Metadata is “data about data." Plain and simple. It includes descriptive information about electronic data used in common daily business practices. Metadata includes items usually found in a data dictionary: field name, field length, retention rules and security access, as well as additional descriptive information that may include data origin (source or system), creation/entry date, method of creation (key-entry or the result of a calculation), purpose of the data (intended use), how frequently it gets updated or refreshed, and current location in a database (table, view, schema). If a data element is the result of calculation logic or groupings (such as age categories), those business rules used to generate the resulting data values should be collected as part of the metadata.

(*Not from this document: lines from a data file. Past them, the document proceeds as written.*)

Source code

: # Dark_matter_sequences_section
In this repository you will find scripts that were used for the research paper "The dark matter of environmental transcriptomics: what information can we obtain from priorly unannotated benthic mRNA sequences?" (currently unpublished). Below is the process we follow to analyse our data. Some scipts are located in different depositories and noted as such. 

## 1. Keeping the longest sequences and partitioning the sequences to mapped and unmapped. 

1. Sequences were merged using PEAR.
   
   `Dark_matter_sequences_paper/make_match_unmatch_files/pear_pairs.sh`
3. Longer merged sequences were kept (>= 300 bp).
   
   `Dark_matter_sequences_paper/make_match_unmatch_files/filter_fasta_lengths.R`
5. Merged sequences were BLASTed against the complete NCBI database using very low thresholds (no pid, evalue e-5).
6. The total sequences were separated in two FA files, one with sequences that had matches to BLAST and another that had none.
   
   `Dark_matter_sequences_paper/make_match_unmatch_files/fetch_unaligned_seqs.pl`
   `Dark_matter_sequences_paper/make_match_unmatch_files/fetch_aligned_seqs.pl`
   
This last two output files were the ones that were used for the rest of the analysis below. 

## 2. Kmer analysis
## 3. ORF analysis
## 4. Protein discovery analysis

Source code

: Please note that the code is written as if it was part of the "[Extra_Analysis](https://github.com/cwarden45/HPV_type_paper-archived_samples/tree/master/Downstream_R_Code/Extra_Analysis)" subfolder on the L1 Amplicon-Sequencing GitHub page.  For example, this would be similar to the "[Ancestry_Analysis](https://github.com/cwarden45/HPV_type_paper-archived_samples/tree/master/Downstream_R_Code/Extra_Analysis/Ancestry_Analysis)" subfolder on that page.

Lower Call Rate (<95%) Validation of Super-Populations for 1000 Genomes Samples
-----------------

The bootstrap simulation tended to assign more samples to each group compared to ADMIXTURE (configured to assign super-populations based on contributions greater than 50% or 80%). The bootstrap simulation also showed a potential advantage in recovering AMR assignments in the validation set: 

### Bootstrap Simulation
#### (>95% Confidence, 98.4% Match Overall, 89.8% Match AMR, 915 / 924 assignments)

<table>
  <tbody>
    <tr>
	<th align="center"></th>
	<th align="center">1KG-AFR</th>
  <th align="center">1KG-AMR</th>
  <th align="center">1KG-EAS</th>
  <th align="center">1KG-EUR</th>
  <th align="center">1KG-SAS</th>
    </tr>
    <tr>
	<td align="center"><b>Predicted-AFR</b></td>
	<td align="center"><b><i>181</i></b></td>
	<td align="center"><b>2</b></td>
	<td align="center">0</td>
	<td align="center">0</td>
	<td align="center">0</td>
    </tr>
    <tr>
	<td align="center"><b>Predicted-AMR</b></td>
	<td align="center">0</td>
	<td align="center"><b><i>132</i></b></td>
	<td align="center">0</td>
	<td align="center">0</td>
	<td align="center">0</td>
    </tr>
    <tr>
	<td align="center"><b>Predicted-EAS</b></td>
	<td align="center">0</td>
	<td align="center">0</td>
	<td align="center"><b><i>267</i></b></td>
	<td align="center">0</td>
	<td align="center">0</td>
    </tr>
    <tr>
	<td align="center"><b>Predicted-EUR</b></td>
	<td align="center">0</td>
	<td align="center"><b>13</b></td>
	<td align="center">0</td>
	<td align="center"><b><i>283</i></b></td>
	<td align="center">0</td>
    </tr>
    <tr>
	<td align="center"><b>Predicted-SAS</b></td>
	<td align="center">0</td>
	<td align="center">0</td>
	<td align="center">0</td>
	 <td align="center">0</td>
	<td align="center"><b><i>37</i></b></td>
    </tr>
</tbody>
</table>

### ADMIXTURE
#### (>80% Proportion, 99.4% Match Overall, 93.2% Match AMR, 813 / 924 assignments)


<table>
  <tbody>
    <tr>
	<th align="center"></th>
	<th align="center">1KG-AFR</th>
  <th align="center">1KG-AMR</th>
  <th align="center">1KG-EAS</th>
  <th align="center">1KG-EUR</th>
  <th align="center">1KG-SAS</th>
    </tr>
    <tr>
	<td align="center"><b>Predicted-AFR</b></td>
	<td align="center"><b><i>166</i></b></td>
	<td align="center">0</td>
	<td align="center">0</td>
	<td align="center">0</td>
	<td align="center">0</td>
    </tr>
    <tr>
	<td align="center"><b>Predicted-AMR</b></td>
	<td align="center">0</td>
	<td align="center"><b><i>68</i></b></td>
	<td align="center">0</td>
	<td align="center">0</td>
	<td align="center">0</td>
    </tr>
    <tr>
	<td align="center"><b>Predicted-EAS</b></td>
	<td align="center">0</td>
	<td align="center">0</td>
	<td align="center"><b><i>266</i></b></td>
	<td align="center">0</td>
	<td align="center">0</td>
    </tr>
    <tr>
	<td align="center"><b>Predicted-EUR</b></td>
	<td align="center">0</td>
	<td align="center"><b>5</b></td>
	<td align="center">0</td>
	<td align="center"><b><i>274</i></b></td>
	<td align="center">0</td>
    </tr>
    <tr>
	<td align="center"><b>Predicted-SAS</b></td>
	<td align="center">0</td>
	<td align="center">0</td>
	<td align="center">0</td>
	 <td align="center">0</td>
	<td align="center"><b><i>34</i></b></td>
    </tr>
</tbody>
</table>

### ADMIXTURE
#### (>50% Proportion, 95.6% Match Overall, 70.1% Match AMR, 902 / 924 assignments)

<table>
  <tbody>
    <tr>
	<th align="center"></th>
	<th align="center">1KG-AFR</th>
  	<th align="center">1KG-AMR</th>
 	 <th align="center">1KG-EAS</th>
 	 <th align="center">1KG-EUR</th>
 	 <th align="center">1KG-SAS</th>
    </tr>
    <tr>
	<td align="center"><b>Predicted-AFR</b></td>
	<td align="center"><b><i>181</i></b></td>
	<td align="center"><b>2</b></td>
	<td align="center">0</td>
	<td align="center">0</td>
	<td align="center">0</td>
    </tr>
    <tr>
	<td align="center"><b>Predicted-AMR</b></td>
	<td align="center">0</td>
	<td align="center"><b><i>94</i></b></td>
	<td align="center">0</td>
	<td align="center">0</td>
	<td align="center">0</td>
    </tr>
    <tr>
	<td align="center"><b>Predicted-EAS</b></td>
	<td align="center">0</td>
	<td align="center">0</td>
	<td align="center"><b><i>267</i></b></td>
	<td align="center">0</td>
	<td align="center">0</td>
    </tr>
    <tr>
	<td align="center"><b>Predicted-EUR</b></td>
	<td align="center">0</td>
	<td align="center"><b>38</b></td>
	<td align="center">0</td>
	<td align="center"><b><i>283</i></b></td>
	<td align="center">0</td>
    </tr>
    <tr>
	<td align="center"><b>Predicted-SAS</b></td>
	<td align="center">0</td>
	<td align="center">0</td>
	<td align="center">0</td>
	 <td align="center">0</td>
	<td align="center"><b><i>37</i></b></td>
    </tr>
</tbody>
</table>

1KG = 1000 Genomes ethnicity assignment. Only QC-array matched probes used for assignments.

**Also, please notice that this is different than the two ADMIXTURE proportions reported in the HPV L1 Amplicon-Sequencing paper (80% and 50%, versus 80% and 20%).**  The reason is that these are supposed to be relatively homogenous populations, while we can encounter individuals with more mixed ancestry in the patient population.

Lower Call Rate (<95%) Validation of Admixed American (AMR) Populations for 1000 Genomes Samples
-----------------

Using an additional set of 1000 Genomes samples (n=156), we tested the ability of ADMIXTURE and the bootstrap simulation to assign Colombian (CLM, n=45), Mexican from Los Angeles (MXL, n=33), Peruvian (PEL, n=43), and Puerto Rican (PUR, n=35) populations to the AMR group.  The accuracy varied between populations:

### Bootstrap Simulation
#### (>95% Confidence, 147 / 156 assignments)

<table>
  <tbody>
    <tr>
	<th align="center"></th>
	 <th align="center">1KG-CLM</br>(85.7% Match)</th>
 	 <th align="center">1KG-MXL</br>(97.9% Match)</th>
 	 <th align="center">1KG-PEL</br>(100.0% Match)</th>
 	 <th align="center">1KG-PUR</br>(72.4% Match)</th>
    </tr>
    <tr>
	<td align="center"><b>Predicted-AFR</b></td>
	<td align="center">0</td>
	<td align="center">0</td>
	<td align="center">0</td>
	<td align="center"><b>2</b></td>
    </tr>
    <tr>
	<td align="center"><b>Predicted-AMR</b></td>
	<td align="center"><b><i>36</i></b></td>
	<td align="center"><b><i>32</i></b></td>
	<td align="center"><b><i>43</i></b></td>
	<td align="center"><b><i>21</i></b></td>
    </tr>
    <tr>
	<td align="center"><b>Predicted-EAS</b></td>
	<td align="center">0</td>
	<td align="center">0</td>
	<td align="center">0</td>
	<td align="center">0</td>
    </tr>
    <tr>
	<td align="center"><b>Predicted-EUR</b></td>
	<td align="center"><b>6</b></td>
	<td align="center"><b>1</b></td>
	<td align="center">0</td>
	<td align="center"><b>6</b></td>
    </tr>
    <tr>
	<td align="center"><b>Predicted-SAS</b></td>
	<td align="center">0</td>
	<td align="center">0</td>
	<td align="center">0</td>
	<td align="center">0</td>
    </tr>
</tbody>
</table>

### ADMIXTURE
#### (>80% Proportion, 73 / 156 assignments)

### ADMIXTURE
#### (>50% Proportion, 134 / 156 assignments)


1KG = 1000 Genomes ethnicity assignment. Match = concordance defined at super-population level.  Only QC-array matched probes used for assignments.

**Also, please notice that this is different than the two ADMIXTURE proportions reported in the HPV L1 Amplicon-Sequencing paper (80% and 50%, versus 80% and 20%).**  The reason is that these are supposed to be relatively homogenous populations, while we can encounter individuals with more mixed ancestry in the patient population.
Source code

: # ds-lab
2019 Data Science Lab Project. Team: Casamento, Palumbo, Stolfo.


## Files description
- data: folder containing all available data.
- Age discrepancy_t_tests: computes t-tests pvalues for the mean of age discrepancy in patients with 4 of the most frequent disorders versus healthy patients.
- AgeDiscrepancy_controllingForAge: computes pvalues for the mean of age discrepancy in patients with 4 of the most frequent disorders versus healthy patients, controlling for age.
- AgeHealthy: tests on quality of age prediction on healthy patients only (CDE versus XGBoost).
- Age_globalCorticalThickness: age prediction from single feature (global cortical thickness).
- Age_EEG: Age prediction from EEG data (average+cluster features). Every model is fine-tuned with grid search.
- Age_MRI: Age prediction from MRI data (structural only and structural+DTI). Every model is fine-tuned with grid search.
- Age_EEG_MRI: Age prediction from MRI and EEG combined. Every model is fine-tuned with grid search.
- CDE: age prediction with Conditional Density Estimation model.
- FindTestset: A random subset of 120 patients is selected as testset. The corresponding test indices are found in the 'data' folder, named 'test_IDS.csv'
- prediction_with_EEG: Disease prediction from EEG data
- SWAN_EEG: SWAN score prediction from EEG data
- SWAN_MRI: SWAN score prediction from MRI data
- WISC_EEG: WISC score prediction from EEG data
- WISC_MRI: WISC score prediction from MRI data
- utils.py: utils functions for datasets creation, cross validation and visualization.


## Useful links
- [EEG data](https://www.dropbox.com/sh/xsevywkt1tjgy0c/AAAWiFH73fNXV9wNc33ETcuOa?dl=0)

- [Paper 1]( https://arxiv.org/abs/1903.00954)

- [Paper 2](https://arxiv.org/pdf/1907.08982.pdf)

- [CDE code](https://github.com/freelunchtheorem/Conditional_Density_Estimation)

A good example of metadata that you may use every day would be "document properties" in a Word document. This feature captures data on the original document creation date, most recent access and update times, document creator, count of characters, words and pages. If the document should be private, this will be indicated in its properties. You may also tag the document by indicating key words in order to make it easier to find by you or others.
What are some of the benefits of metadata management?
- Clarifies rules for data entry
- Reduces ambiguity around appropriate use of data elements
- Eliminates problems associated with not having data definitions, business rules or transformation logic available
- Validates legitimate values at the data element level
- Provides evidence to regulators that security and confidentiality are protected
- Centralizes the storage and accessibility of metadata for end-users
- Reduces the amount of effort required to research data results.
A Metadata Management Repository is a central location or system to collect and store metadata that may exist in disparate parts of the organization (data dictionaries, systems, spreadsheets, or people’s brains). The metadata repository will store detailed definitions centrally on a network where other users can find it.
There are three general sources of metadata that should be included in this repository:
- Business Metadata – Facilitates identification, understanding and appropriate use of existing data elements. These include clear business names and descriptions, relevant business rules, descriptions of the data sources, security and privacy rules, etc.
- Technical Metadata – Describes the technical attributes of data such as physical location (host server, database server, schema, etc.), data types, any transformations applied as well as the domain of valid values, relationships to other data elements, precision, and lineage. Technical metadata is used by business users and IT staff to design efficient databases, queries and applications – and to reduce duplication of data.
- Operational Metadata – Describes the attributes of routine operations on data and related statistics. These include job schedules and descriptions, data movement and transformation processes, data read, update and performance statistics, volume statistics, backup and archival information. Operational metadata is used by operations staff and DBAs to tune the system and ensure its continued efficient operations. It is also used by business users to track such events as “last use” of a field and “last load” of a data element.
Exciting stuff? Maybe not, but the whole point of metadata is to have the information about data available to a multitude of users when they need it, to keep it current and to avoid confusion around usage. So if you appreciate having a clean house – and knowing where you keep your vacuum cleaner – you will also appreciate having good metadata!